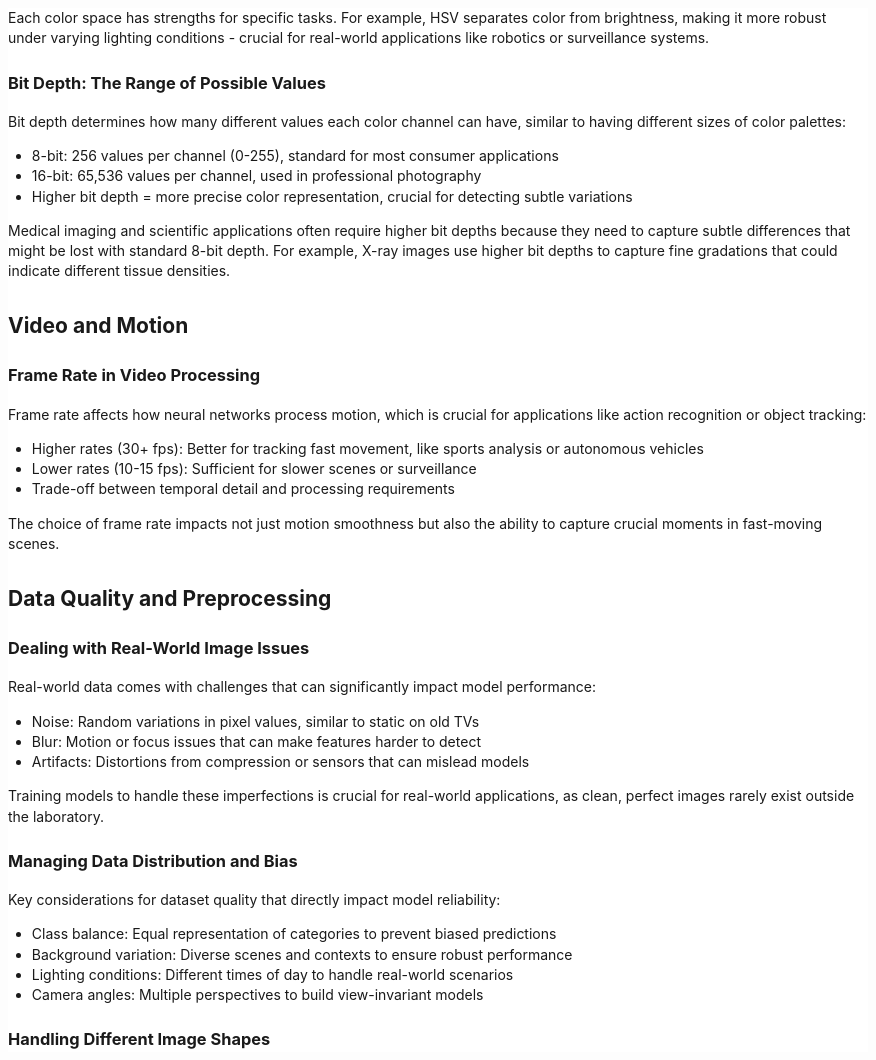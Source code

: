 Each color space has strengths for specific tasks. For example, HSV separates color from brightness, making it more robust under varying lighting conditions - crucial for real-world applications like robotics or surveillance systems.

### Bit Depth: The Range of Possible Values

Bit depth determines how many different values each color channel can have, similar to having different sizes of color palettes:

- 8-bit: 256 values per channel (0-255), standard for most consumer applications
- 16-bit: 65,536 values per channel, used in professional photography
- Higher bit depth = more precise color representation, crucial for detecting subtle variations

Medical imaging and scientific applications often require higher bit depths because they need to capture subtle differences that might be lost with standard 8-bit depth. For example, X-ray images use higher bit depths to capture fine gradations that could indicate different tissue densities.

## Video and Motion
### Frame Rate in Video Processing

Frame rate affects how neural networks process motion, which is crucial for applications like action recognition or object tracking:

- Higher rates (30+ fps): Better for tracking fast movement, like sports analysis or autonomous vehicles
- Lower rates (10-15 fps): Sufficient for slower scenes or surveillance
- Trade-off between temporal detail and processing requirements

The choice of frame rate impacts not just motion smoothness but also the ability to capture crucial moments in fast-moving scenes.

## Data Quality and Preprocessing
### Dealing with Real-World Image Issues

Real-world data comes with challenges that can significantly impact model performance:

- Noise: Random variations in pixel values, similar to static on old TVs
- Blur: Motion or focus issues that can make features harder to detect
- Artifacts: Distortions from compression or sensors that can mislead models

Training models to handle these imperfections is crucial for real-world applications, as clean, perfect images rarely exist outside the laboratory.

### Managing Data Distribution and Bias

Key considerations for dataset quality that directly impact model reliability:

- Class balance: Equal representation of categories to prevent biased predictions
- Background variation: Diverse scenes and contexts to ensure robust performance
- Lighting conditions: Different times of day to handle real-world scenarios
- Camera angles: Multiple perspectives to build view-invariant models

### Handling Different Image Shapes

* _Exercise_
Beginning with the first line of the records, write out every line up to and including the one with "### Bit Depth: The Range of Possible Values", exactly, and omit all pictures.

* _Exercise result_
Source code

: Each color space has strengths for specific tasks. For example, HSV separates color from brightness, making it more robust under varying lighting conditions - crucial for real-world applications like robotics or surveillance systems.

### Bit Depth: The Range of Possible Values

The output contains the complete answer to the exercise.